26 Mart 2008 Çarşamba

masal..

Uzandığım yerden kapısı acık banyodan süzülen silüetini görebiliyordum. Sırtı ona donuk. Siyah uzun sacları gelisi güzel toplanmıs. Kafasını lavobaya eğip kaldırıyor ve uzun uzun aynaya bakıyor. Işık tam secilmesine izin vermiyor ama silueti bile guzelligini ele veriyordu. İnce beli esmer teni. 10 dakika kadar oyalandıktan sonra ben çoraplarımı giymeye çalısırken odaya geldi ve uzerine eski gomleklerimden birini gecirdi, önünü kapamaya ugraşmadan. “gerçekten gidecekmisin” diye sordu.

- gideceğimi söylemistim.

- Anlıyorum...

- Anladığını hiç sanmıyorum.

- ....

- ....

- Gömlek bende kalabilirmi seviyorum onu. Hem senden briseyler fena olmazdı. Hatıra anlamında.

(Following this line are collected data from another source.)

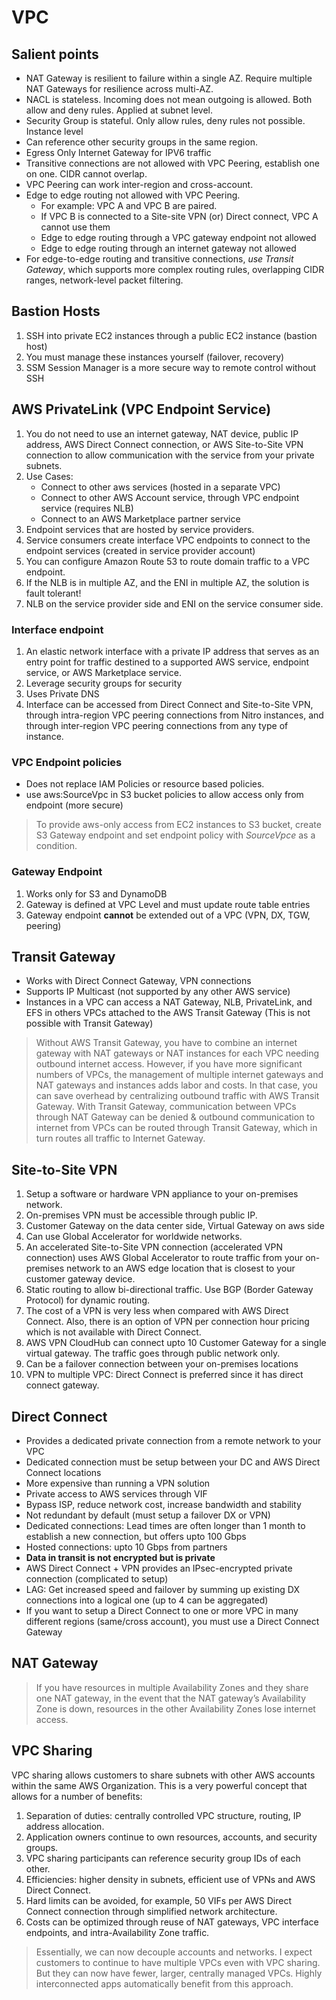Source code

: # VPC

## Salient points
- NAT Gateway is resilient to failure within a single AZ. Require multiple NAT Gateways for resilience across multi-AZ.
- NACL is stateless. Incoming does not mean outgoing is allowed. Both allow and deny rules. Applied at subnet level.
- Security Group is stateful. Only allow rules, deny rules not possible. Instance level
- Can reference other security groups in the same region.
- Egress Only Internet Gateway for IPV6 traffic
- Transitive connections are not allowed with VPC Peering, establish one on one. CIDR cannot overlap.
- VPC Peering can work inter-region and cross-account.
- Edge to edge routing not allowed with VPC Peering. 
    - For example: VPC A and VPC B are paired. 
    - If VPC B is connected to a Site-site VPN (or) Direct connect, VPC A cannot use them
    - Edge to edge routing through a VPC gateway endpoint not allowed
    - Edge to edge routing through an internet gateway not allowed  
- For edge-to-edge routing and transitive connections, _use Transit Gateway_, which supports more complex routing rules, overlapping CIDR ranges, network-level packet filtering.     

##  Bastion Hosts
1. SSH into private EC2 instances through a public EC2 instance (bastion host)
2. You must manage these instances yourself (failover, recovery)
3. SSM Session Manager is a more secure way to remote control without SSH

## AWS PrivateLink (VPC Endpoint Service)
1. You do not need to use an internet gateway, NAT device, public IP address, AWS Direct Connect connection, or AWS Site-to-Site VPN connection to allow communication with the service from your private subnets.
2. Use Cases:
    - Connect to other aws services (hosted in a separate VPC)
    - Connect to other AWS Account service, through VPC endpoint service (requires NLB)
    - Connect to an AWS Marketplace partner service
3. Endpoint services that are hosted by service providers.
4. Service consumers create interface VPC endpoints to connect to the endpoint services (created in service provider account)
5. You can configure Amazon Route 53 to route domain traffic to a VPC endpoint.
6. If the NLB is in multiple AZ, and the ENI in multiple AZ, the solution is fault tolerant!
7. NLB on the service provider side and ENI on the service consumer side. 

### Interface endpoint

1. An elastic network interface with a private IP address that serves as an entry point for traffic destined to a supported AWS service, endpoint service, or AWS Marketplace service.
2. Leverage security groups for security
3. Uses Private DNS
4.  Interface can be accessed from Direct Connect and Site-to-Site VPN, through intra-region VPC peering connections from Nitro instances, and through inter-region VPC peering connections from any type of instance.

### VPC Endpoint policies
- Does not replace IAM Policies or resource based policies.
- use aws:SourceVpc in S3 bucket policies to allow access only from endpoint (more secure) 

> To provide aws-only access from EC2 instances to S3 bucket, create S3 Gateway endpoint and set endpoint policy with _SourceVpce_ as a condition.

### Gateway Endpoint
1. Works only for S3 and DynamoDB
2. Gateway is defined at VPC Level and must update route table entries
3. Gateway endpoint **cannot** be extended out of a VPC (VPN, DX, TGW, peering)

## Transit Gateway
- Works with Direct Connect Gateway, VPN connections
- Supports IP Multicast (not supported by any other AWS service)
- Instances in a VPC can access a NAT Gateway, NLB, PrivateLink, and EFS in others VPCs attached to the AWS Transit Gateway (This is not possible with Transit Gateway)

> Without AWS Transit Gateway, you have to combine an internet gateway with NAT gateways or NAT instances for each VPC needing outbound internet access. 
> However, if you have more significant numbers of VPCs, the management of multiple internet gateways and NAT gateways and instances adds labor and costs. 
> In that case, you can save overhead by centralizing outbound traffic with AWS Transit Gateway.
> With Transit Gateway, communication between VPCs through NAT Gateway can be denied 
>& outbound communication to internet from VPCs can be routed through Transit Gateway, which in turn routes all traffic to Internet Gateway.  

## Site-to-Site VPN

1. Setup a software or hardware VPN appliance to your on-premises network.
2. On-premises VPN must be accessible through public IP.
3. Customer Gateway on the data center side, Virtual Gateway on aws side
4. Can use Global Accelerator for worldwide networks.  
5. An accelerated Site-to-Site VPN connection (accelerated VPN connection) uses AWS Global Accelerator to route traffic from your on-premises network to an AWS edge location that is closest to your customer gateway device.
6. Static routing to allow bi-directional traffic. Use BGP (Border Gateway Protocol) for dynamic routing.
7. The cost of a VPN is very less when compared with AWS Direct Connect. Also, there is an option of VPN per connection hour pricing which is not available with Direct Connect.
8. AWS VPN CloudHub can connect upto 10 Customer Gateway for a single virtual gateway. The traffic goes through public network only.
9. Can be a failover connection between your on-premises locations
10. VPN to multiple VPC: Direct Connect is preferred since it has direct connect gateway.

## Direct Connect
- Provides a dedicated private connection from a remote network to your VPC
- Dedicated connection must be setup between your DC and AWS Direct Connect locations
- More expensive than running a VPN solution
- Private access to AWS services through VIF
- Bypass ISP, reduce network cost, increase bandwidth and stability
- Not redundant by default (must setup a failover DX or VPN)
- Dedicated connections: Lead times are often longer than 1 month to establish a new connection, but offers upto 100 Gbps
- Hosted connections: upto 10 Gbps from partners
- **Data in transit is not encrypted but is private**
- AWS Direct Connect + VPN provides an IPsec-encrypted private connection (complicated to setup)
- LAG: Get increased speed and failover by summing up existing DX connections into a logical one (up to 4 can be aggregated)
- If you want to setup a Direct Connect to one or more VPC in many different regions (same/cross account), you must use a Direct Connect Gateway

## NAT Gateway

> If you have resources in multiple Availability Zones and they share one NAT gateway, in the event that the NAT gateway’s Availability Zone is down, resources in the other Availability Zones lose internet access.

## VPC Sharing

VPC sharing allows customers to share subnets with other AWS accounts within the same AWS Organization. This is a very powerful concept that allows for a number of benefits:

1. Separation of duties: centrally controlled VPC structure, routing, IP address allocation.
2. Application owners continue to own resources, accounts, and security groups.
3. VPC sharing participants can reference security group IDs of each other.
4. Efficiencies: higher density in subnets, efficient use of VPNs and AWS Direct Connect.
5. Hard limits can be avoided, for example, 50 VIFs per AWS Direct Connect connection through simplified network architecture.
5. Costs can be optimized through reuse of NAT gateways, VPC interface endpoints, and intra-Availability Zone traffic.

> Essentially, we can now decouple accounts and networks. I expect customers to continue to have multiple VPCs even with VPC sharing. But they can now have fewer, larger, centrally managed VPCs. Highly interconnected apps automatically benefit from this approach.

- Kalsın. Zaten sen almşstın. Hem buradan bisey goturecegimi sanmıyorum.

- ....

Aslında gercekten neden gittiğimi bilmiyordum. Gidipte ne yapacaktım ki. Ama buradada kalamazdım artık. Değişmeliydi birşeyler en azından ben. Tekrar döndü odada biseyler yapıyormus gibi gorunuyordu ama sadece dolanıyordu odanın icinde. Yüzünde muzip bir gülümseme vardı. Biseyler düsündüğünü kesindi. Ama bakışlarından anlamak imkansızdı. Sormaksa çok gereksiz. Aslında nasıl bu kadar kadim olabiliyor nasıl bu kadar sakin kalabiliyor anlamıs değildim. Usulca yanıma oturdu. Ben hala aynı corapla boğusuyordum. Yüzümü yanaklarımı elinin dışıyla okşayarak çok içme olurmu dedi usulca.

- Neden??

- Bilmem öyle denir ya genelde. Ama yinede cok içme...

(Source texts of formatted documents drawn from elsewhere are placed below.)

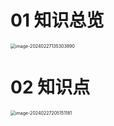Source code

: # 01 知识总览

<img src="https://cvp.oss-cn-shanghai.aliyuncs.com/picgo/202402271353974.png" alt="image-20240227135303890" style="zoom:50%;" />



# 02 知识点

<img src="https://cvp.oss-cn-shanghai.aliyuncs.com/picgo/202402272051297.png" alt="image-20240227205151181" style="zoom:50%;" />
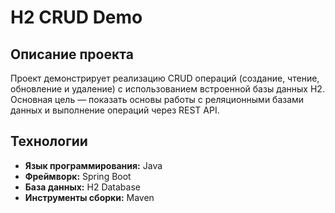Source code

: # H2 CRUD Demo

## Описание проекта
Проект демонстрирует реализацию CRUD операций (создание, чтение, обновление и удаление) с использованием встроенной базы данных H2. Основная цель — показать основы работы с реляционными базами данных и выполнение операций через REST API.

## Технологии
- **Язык программирования:** Java
- **Фреймворк:** Spring Boot
- **База данных:** H2 Database
- **Инструменты сборки:** Maven
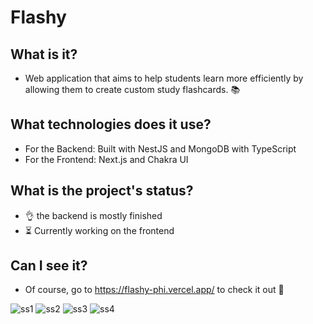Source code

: # Flashy

## What is it?
- Web application that aims to help 
students learn more efficiently by 
allowing them to create custom study 
flashcards. 📚
## What technologies does it use?
- For the Backend: Built with NestJS and MongoDB with TypeScript
- For the Frontend: Next.js and Chakra UI
## What is the project's status?
- 👌 the backend is mostly finished
- ⏳ Currently working on the frontend
## Can I see it?
- Of course, go to https://flashy-phi.vercel.app/ to check it out 🫡


  
![ss1](https://github.com/dariaCusutura/Flashy/assets/149684157/4efab265-70fd-4ff4-a322-8a1ee829e550)
![ss2](https://github.com/dariaCusutura/Flashy/assets/149684157/7cbb71b8-4553-44fc-8ac9-e720725b2ad1)
![ss3](https://github.com/dariaCusutura/Flashy/assets/149684157/e08c01e4-9002-4454-93db-b1a712c289d6)
![ss4](https://github.com/dariaCusutura/Flashy/assets/149684157/0c7ae299-4ab0-434e-a845-bebe6629b4fd)
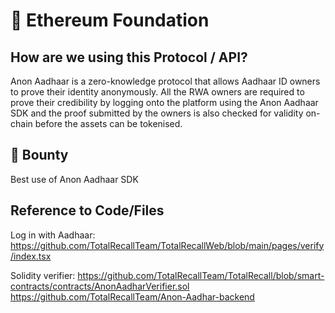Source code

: # :see_no_evil: Ethereum Foundation

## How are we using this Protocol / API?
Anon Aadhaar is a zero-knowledge protocol that allows Aadhaar ID owners to prove their identity anonymously. All the RWA owners are required to prove their credibility by logging onto the platform using the Anon Aadhaar SDK and the proof submitted by the owners is also checked for validity on-chain before the assets can be tokenised. 

## :money_with_wings: Bounty 
Best use of Anon Aadhaar SDK 

## Reference to Code/Files
Log in with Aadhaar: https://github.com/TotalRecallTeam/TotalRecallWeb/blob/main/pages/verify/index.tsx

Solidity verifier: 
https://github.com/TotalRecallTeam/TotalRecall/blob/smart-contracts/contracts/AnonAadharVerifier.sol
https://github.com/TotalRecallTeam/Anon-Aadhar-backend
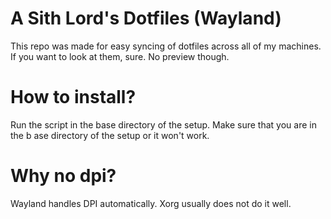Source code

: # A Sith Lord's Dotfiles (Wayland)

This repo was made for easy syncing of dotfiles across all of my machines. If you want to look at them, sure. No preview though.

# How to install?

Run the script in the base directory of the setup. Make sure that you are in the b
ase directory of the setup or it won't work.

# Why no dpi?

Wayland handles DPI automatically. Xorg usually does not do it well.

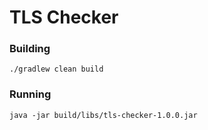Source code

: # TLS Checker

### Building

    ./gradlew clean build

### Running

    java -jar build/libs/tls-checker-1.0.0.jar
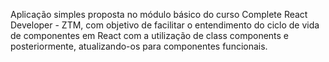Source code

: Aplicação simples proposta no módulo básico do curso Complete React Developer - ZTM, com objetivo de facilitar o entendimento do ciclo de vida de componentes em React com a utilização de class components e posteriormente, atualizando-os para componentes funcionais.
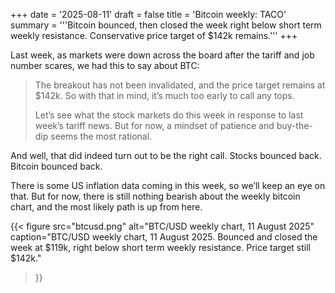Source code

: +++
date = '2025-08-11'
draft = false
title = 'Bitcoin weekly: TACO'
summary = '''Bitcoin bounced, then closed the week right below short term weekly resistance. Conservative price target of $142k remains.'''
+++

Last week, as markets were down across the board after the tariff and job number
scares, we had this to say about BTC:

> The breakout has not been invalidated, and the price target remains at $142k. So
> with that in mind, it’s much too early to call any tops.
>
> Let’s see what the stock markets do this week in response to last week’s tariff
> news. But for now, a mindset of patience and buy-the-dip seems the most
> rational.

And well, that did indeed turn out to be the right call. Stocks bounced back.
Bitcoin bounced back.

There is some US inflation data coming in this week, so we’ll keep an eye on
that. But for now, there is still nothing bearish about the weekly bitcoin
chart, and the most likely path is up from here.

{{< figure
    src="btcusd.png"
    alt="BTC/USD weekly chart, 11 August 2025"
    caption="BTC/USD weekly chart, 11 August 2025. Bounced and closed the week at $119k, right below short term weekly resistance. Price target still $142k."
>}}
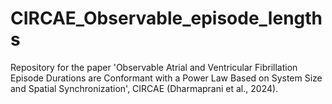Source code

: # CIRCAE_Observable_episode_lengths

Repository for the paper 'Observable Atrial and Ventricular Fibrillation Episode Durations are Conformant with a Power Law Based on System Size and Spatial Synchronization', CIRCAE (Dharmaprani et al., 2024).
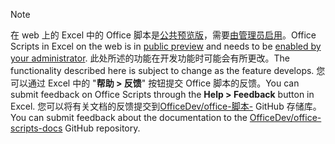 > [!NOTE]
> <span data-ttu-id="0759e-101">在 web 上的 Excel 中的 Office 脚本是[公共预览版](https://techcommunity.microsoft.com/t5/excel-blog/announcing-office-scripts-preview/ba-p/1093559)，需要[由管理员启用](https://support.office.com/article/office-scripts-settings-in-m365-19d3c51a-6ca2-40ab-978d-60fa49554dcf)。</span><span class="sxs-lookup"><span data-stu-id="0759e-101">Office Scripts in Excel on the web is in [public preview](https://techcommunity.microsoft.com/t5/excel-blog/announcing-office-scripts-preview/ba-p/1093559) and needs to be [enabled by your administrator](https://support.office.com/article/office-scripts-settings-in-m365-19d3c51a-6ca2-40ab-978d-60fa49554dcf).</span></span> <span data-ttu-id="0759e-102">此处所述的功能在开发功能时可能会有所更改。</span><span class="sxs-lookup"><span data-stu-id="0759e-102">The functionality described here is subject to change as the feature develops.</span></span> <span data-ttu-id="0759e-103">您可以通过 Excel 中的 "**帮助 > 反馈**" 按钮提交 Office 脚本的反馈。</span><span class="sxs-lookup"><span data-stu-id="0759e-103">You can submit feedback on Office Scripts through the **Help > Feedback** button in Excel.</span></span> <span data-ttu-id="0759e-104">您可以将有关文档的反馈提交到[OfficeDev/office-脚本-](https://github.com/OfficeDev/office-scripts-docs/issues) GitHub 存储库。</span><span class="sxs-lookup"><span data-stu-id="0759e-104">You can submit feedback about the documentation to the [OfficeDev/office-scripts-docs](https://github.com/OfficeDev/office-scripts-docs/issues) GitHub repository.</span></span>
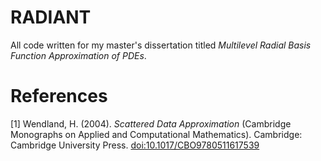 # RADIANT
All code written for my master's dissertation titled _Multilevel Radial Basis Function Approximation of PDEs_.

# References
[1] Wendland, H. (2004). _Scattered Data Approximation_ (Cambridge Monographs on Applied and Computational Mathematics). Cambridge: Cambridge University Press. [doi:10.1017/CBO9780511617539](https://doi.org/10.1017/CBO9780511617539)
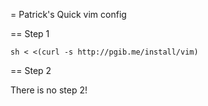 = Patrick's Quick vim config

== Step 1

	sh < <(curl -s http://pgib.me/install/vim)

== Step 2

There is no step 2!
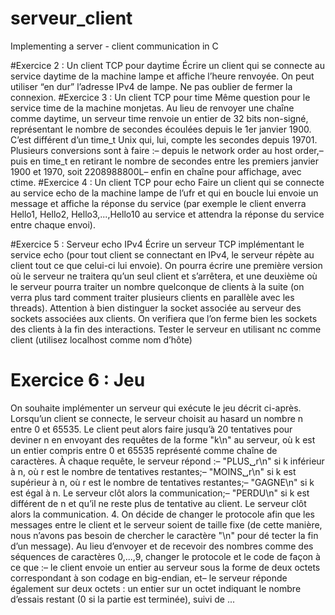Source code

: # serveur_client
Implementing a server - client communication in C 

#Exercice 2 : Un client TCP pour daytime
      Écrire un client qui se connecte au service daytime de la machine lampe et affiche l’heure renvoyée. On peut utiliser “en dur” l’adresse IPv4 de lampe. Ne pas oublier de fermer la connexion.
#Exercice 3 : Un client TCP pour time
      Même question pour le service time de la machine monjetas. Au lieu de renvoyer une chaîne comme daytime, un serveur time renvoie un entier de 32 bits non-signé, représentant le nombre de secondes écoulées depuis le 1er janvier 1900. C’est différent d’un time_t Unix qui, lui, compte les secondes depuis 19701. Plusieurs conversions sont à faire :– depuis le network order au host order,– puis en time_t en retirant le nombre de secondes entre les premiers janvier 1900 et 1970,
      soit 2208988800L– enfin en chaîne pour affichage, avec ctime.
#Exercice 4 : Un client TCP pour echo
      Faire un client qui se connecte au service echo de la machine lampe de l’ufr et qui en boucle lui envoie un message et affiche la réponse du service (par exemple le client enverra Hello1, Hello2, Hello3,...,Hello10 au service et attendra la réponse du service entre chaque envoi).

#Exercice 5 : Serveur echo IPv4
 Écrire un serveur TCP implémentant le service echo (pour tout client se connectant en IPv4, le
 serveur répète au client tout ce que celui-ci lui envoie). On pourra écrire une première version
 où le serveur ne traitera qu’un seul client et s’arrêtera, et une deuxième où le serveur pourra
 traiter un nombre quelconque de clients à la suite (on verra plus tard comment traiter plusieurs
 clients en parallèle avec les threads). Attention à bien distinguer la socket associée au serveur
 des sockets associées aux clients. On verifiera que l’on ferme bien les sockets des clients à la fin
 des interactions.
 Tester le serveur en utilisant nc comme client (utilisez localhost comme nom d’hôte) 
# Exercice 6 : Jeu
 On souhaite implémenter un serveur qui exécute le jeu décrit ci-après. Lorsqu’un client se
 connecte, le serveur choisit au hasard un nombre n entre 0 et 65535. Le client peut alors faire
 jusqu’à 20 tentatives pour deviner n en envoyant des requêtes de la forme "k\n" au serveur,
 où k est un entier compris entre 0 et 65535 représenté comme chaîne de caractères. À chaque
 requête, le serveur répond :– "PLUS␣r\n" si k inférieur à n, où r est le nombre de tentatives restantes;– "MOINS␣r\n" si k est supérieur à n, où r est le nombre de tentatives restantes;– "GAGNE\n" si k est égal à n. Le serveur clôt alors la communication;– "PERDU\n" si k est différent de n et qu’il ne reste plus de tentative au client. Le serveur
 clôt alors la communication.
 4. On décide de changer le protocole afin que les messages entre le client et le serveur soient de
 taille fixe (de cette manière, nous n’avons pas besoin de chercher le caractère "\n" pour dé
tecter la fin d’un message). Au lieu d’envoyer et de recevoir des nombres comme des séquences
 de caractères 0,...,9, changer le protocole et le code de façon à ce que :– le client envoie un entier au serveur sous la forme de deux octets correspondant à son
 codage en big-endian, et– le serveur réponde également sur deux octets : un entier sur un octet indiquant le
 nombre d’essais restant (0 si la partie est terminée), suivi de ...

Bazen annem gibi davranıyordu. Onun gibi bir annem olduğunu hayal ettim. Zor bi çocukluk geçirmek garantiydi. Bir o kadarda keyifli. Tekrar kalktı banyoya doğru yürüdü. Birden kapıda durup taksiylemi gideceksin diye sordu. Bilmedigimi ama biraz yürümek istediğimi sonrada büyük ihtimalle otobüse bineceğimi söyledim. Gercekten cok anlamsızdı konusmaya calısmak. Ama sessizlik acıtıyordu ikimizide. Peki ya sen die sordum. Sen ne yapacaksın.

- Sen gidincemi. Bilmiyorum büyük ihtimalle koyu bir kahve yapar birazda ağlarım. Henüz düsünmedim tam.

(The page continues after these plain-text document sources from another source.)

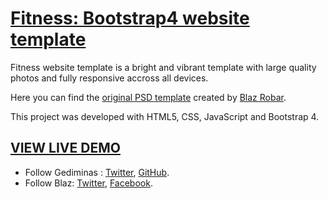 # [Fitness: Bootstrap4 website template](http://example.com/) 

Fitness website template is a bright and vibrant template with large quality photos and fully responsive accross all devices.

Here you can find the [original PSD template](http://blazrobar.com/free-psd-website-templates/fitness-free-photoshop-psd-template/) created by [Blaz Robar](http://blazrobar.com/).

This project was developed with HTML5, CSS, JavaScript and Bootstrap 4.

## [VIEW LIVE DEMO](http://example.com/)

* Follow Gediminas : [Twitter](https://twitter.com/gbaciulis), [GitHub](https://github.com/gbaciulis).
* Follow Blaz: [Twitter](https://twitter.com/blazrobar), [Facebook](https://www.facebook.com/blazrobar/).
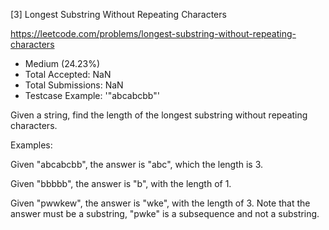 [3] Longest Substring Without Repeating Characters

https://leetcode.com/problems/longest-substring-without-repeating-characters

* Medium (24.23%)
* Total Accepted:    NaN
* Total Submissions: NaN
* Testcase Example:  '"abcabcbb"'

Given a string, find the length of the longest substring without repeating characters.

Examples:

Given "abcabcbb", the answer is "abc", which the length is 3.

Given "bbbbb", the answer is "b", with the length of 1.

Given "pwwkew", the answer is "wke", with the length of 3. Note that the answer must be a substring, "pwke" is a subsequence and not a substring.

Onu gercekten seviyordum tamda bu yüzden. Neyse neredeyse hazırdım. Şu kahrolasıca cekedim neredeydiki. Dün gece gelince sanırım mutfakta cıkartmıstım. Ben mutfaktayken odadan seslendi.

- Ona benden bahsedicekmisi??

- Bilmem düsünmedim. Ama sanmıyorum. Niye sordun?

Onun gibi konuşmaya başlamıstım halde. Ne kadardır onun yanındaydım ki. Kim bilir. Zaman çoktan yitmişti bizim için.

- Sordum işte. Peki bunca zaman nerede olduğunu nasıl açıklıcaksın.

- Bilmiyorum dedim ya. Bakıcam bir caresine dert etme sen.

- ....

- Neyse sanırım çıkmam gerekiyor artık. Herşey icin teşekkürler. İnanılmaz bir insansın.

- Ya yaaa. Neyse biliyorum bir gün döneceksin. Biraz uzun sürecek. Ama döneceksin. Neyse ben beklemelere alışığım.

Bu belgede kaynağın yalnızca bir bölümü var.